Creagh Breuner, Art Woods, Douglas Altshuler, Douglas Warrick


bird, diving, flight


University of Montana


The entire diversity of life on earth exists in air or water. Whether an organism lives in air or water provides the most fundamental description of its physical world and establishes an organism’s ecological niche on the most essential level. Because these two fluids are vastly different from one another, they also dictate, via the process of natural selection, the morphology and physiology of the organisms which call them home. By studying how organisms interact with these fluids – to locomote or obtain food, for example – we have the ability to not only link organism form and function, but also to study the process of evolution itself. These two goals have been the focus of my dissertation, using diving birds as a model system.

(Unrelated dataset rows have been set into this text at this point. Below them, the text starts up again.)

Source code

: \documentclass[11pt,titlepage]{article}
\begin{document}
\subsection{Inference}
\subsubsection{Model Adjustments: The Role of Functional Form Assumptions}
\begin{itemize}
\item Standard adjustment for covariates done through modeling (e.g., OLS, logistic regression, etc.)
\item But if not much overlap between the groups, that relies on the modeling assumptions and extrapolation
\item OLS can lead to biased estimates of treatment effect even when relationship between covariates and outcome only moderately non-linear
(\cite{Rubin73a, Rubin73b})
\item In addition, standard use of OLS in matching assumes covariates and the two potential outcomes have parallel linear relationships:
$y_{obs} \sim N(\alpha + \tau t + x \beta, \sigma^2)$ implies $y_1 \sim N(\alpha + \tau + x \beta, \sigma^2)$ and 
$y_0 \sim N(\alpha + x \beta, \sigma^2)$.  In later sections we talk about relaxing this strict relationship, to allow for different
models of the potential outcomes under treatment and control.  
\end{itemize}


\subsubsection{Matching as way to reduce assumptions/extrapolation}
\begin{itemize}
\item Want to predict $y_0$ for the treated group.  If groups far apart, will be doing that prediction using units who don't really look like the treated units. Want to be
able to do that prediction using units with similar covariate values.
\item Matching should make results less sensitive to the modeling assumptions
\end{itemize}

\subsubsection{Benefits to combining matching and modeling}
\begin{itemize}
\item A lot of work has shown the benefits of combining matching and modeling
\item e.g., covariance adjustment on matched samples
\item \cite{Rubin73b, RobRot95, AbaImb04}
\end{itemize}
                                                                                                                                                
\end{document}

Of the 40 extant orders of birds, 16 orders contain aquatic or semi-aquatic members – species which regularly locomote on or in water as part of their life-history. Birds constitute just over 30% of all terrestrial vertebrates; thus, the bird species which move in water are both substantial and diverse. Only 1 of 16 orders have lost the ability to fly. Species in the remaining 15 orders face simultaneous selection for effective and efficient locomotion in both air and water, despite the vast differences between these two fluids.

In Chapter 1 of this dissertation, I review the biomechanics of aquatic locomotion in birds and test existing hypotheses surrounding their morphologies. In Chapter 2, I use geometric morphometrics to determine how the multifunctionality of semi-aquatic birds – specifically, the wings of wing-propelled diving birds – has constrained or facilitated their morphological diversity. In Chapters 3 and 4, I use kinematic analysis to test whether the pressures of retaining aerial flight mean that species which use their wings for locomotion in both air and water are less effective and less efficient in water than lineages which have lost aerial flight. Finally, in Chapter 5, I document submerged aquatic locomotion in non-aquatic birds, despite a lack of selection or experience for this behavior, altering current understanding of the evolution of aquatic lifestyles in vertebrates.